» **Action item**
Report how many lines in the data below hold the string "wiki". Nothing else should appear in the answer.

» **Records provided**
.....

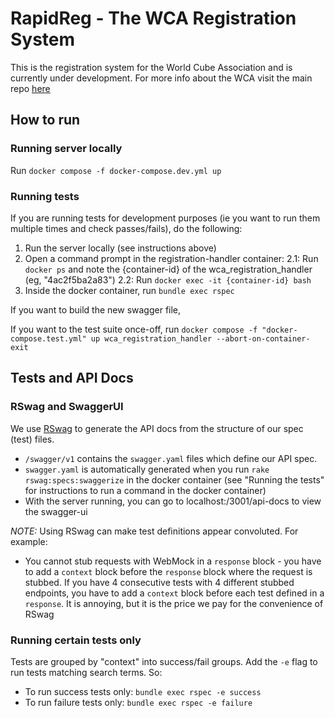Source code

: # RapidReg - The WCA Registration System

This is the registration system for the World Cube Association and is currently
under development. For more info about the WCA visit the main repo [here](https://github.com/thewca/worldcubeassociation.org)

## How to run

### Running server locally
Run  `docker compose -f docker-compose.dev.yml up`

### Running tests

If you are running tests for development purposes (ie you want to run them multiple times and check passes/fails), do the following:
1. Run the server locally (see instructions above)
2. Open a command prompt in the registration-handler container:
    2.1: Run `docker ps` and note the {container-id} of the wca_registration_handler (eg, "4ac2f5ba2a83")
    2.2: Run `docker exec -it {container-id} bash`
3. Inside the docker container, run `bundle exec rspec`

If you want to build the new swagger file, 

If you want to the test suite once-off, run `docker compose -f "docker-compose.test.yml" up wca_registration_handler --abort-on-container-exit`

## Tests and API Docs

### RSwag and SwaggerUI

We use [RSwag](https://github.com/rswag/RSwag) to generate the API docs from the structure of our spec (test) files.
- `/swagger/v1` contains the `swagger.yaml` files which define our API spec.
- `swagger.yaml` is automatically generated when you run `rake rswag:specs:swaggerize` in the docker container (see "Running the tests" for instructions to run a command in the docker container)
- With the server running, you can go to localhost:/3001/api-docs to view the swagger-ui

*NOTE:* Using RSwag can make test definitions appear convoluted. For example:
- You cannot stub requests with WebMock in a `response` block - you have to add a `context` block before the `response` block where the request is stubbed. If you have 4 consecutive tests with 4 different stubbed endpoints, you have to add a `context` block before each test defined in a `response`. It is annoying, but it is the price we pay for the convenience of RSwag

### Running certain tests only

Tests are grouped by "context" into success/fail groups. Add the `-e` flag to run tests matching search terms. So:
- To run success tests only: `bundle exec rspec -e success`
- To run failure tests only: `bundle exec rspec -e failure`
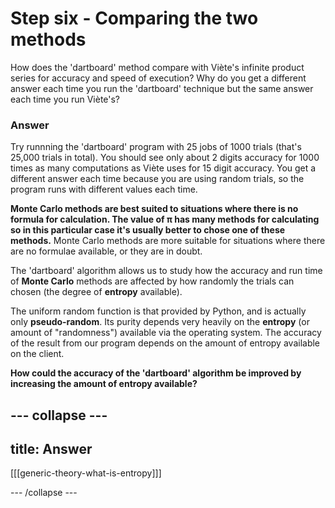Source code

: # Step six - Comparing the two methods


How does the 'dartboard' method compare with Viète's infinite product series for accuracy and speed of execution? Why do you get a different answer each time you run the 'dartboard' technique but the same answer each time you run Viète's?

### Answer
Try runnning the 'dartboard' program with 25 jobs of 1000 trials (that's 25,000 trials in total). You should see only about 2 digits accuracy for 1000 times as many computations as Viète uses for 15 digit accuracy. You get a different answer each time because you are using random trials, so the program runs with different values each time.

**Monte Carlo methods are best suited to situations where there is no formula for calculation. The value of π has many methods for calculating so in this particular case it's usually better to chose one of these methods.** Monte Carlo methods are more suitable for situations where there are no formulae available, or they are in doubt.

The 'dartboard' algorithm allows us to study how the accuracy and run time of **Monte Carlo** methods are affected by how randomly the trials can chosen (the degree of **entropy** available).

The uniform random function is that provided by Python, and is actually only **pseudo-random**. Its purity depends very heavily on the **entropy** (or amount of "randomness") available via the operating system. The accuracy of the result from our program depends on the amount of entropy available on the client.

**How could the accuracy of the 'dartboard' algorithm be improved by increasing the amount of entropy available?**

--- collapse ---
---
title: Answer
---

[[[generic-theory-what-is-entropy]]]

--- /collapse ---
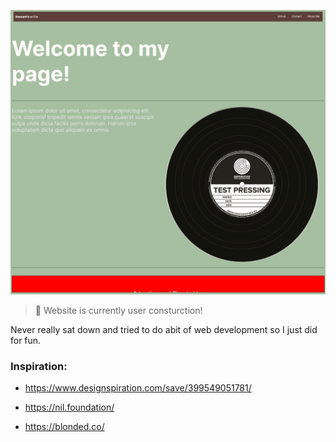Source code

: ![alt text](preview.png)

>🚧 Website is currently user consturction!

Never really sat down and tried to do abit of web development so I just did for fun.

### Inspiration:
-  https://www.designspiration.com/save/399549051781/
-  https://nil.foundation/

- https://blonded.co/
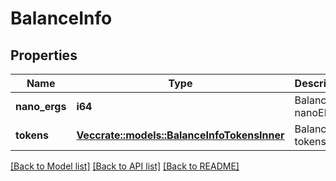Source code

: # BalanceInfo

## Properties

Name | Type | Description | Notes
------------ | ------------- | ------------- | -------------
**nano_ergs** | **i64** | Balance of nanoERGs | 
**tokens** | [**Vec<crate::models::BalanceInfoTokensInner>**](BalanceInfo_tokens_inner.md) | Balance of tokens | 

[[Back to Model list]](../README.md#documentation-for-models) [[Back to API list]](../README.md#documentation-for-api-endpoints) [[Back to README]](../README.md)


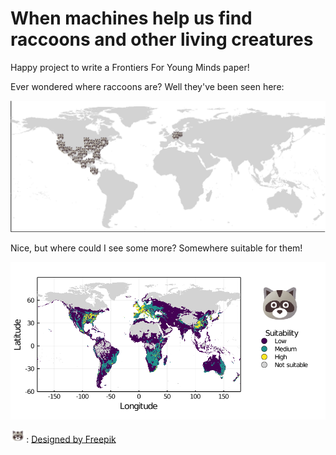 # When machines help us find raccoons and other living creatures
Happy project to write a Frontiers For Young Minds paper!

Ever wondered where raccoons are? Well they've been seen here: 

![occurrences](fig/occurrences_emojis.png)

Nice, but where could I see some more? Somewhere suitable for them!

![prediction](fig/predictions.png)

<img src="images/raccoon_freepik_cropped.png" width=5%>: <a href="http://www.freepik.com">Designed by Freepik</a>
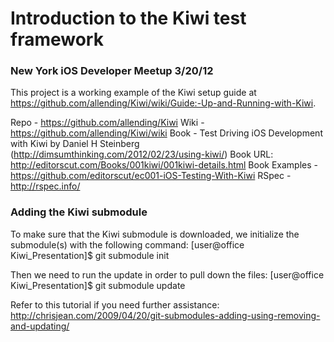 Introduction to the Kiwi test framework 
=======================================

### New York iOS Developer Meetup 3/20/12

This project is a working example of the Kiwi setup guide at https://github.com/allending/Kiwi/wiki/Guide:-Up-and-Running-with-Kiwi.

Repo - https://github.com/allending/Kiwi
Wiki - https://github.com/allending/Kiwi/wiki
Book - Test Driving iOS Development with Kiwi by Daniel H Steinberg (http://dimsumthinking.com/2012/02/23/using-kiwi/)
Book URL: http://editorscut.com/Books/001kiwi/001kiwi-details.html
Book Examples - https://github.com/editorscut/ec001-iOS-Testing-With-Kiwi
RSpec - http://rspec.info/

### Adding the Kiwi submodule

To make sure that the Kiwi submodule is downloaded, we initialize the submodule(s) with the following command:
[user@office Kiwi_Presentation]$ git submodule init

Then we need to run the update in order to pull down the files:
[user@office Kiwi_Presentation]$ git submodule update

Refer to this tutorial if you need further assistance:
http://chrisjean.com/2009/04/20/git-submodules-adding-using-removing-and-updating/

.....

» **Answer to this exercise**
2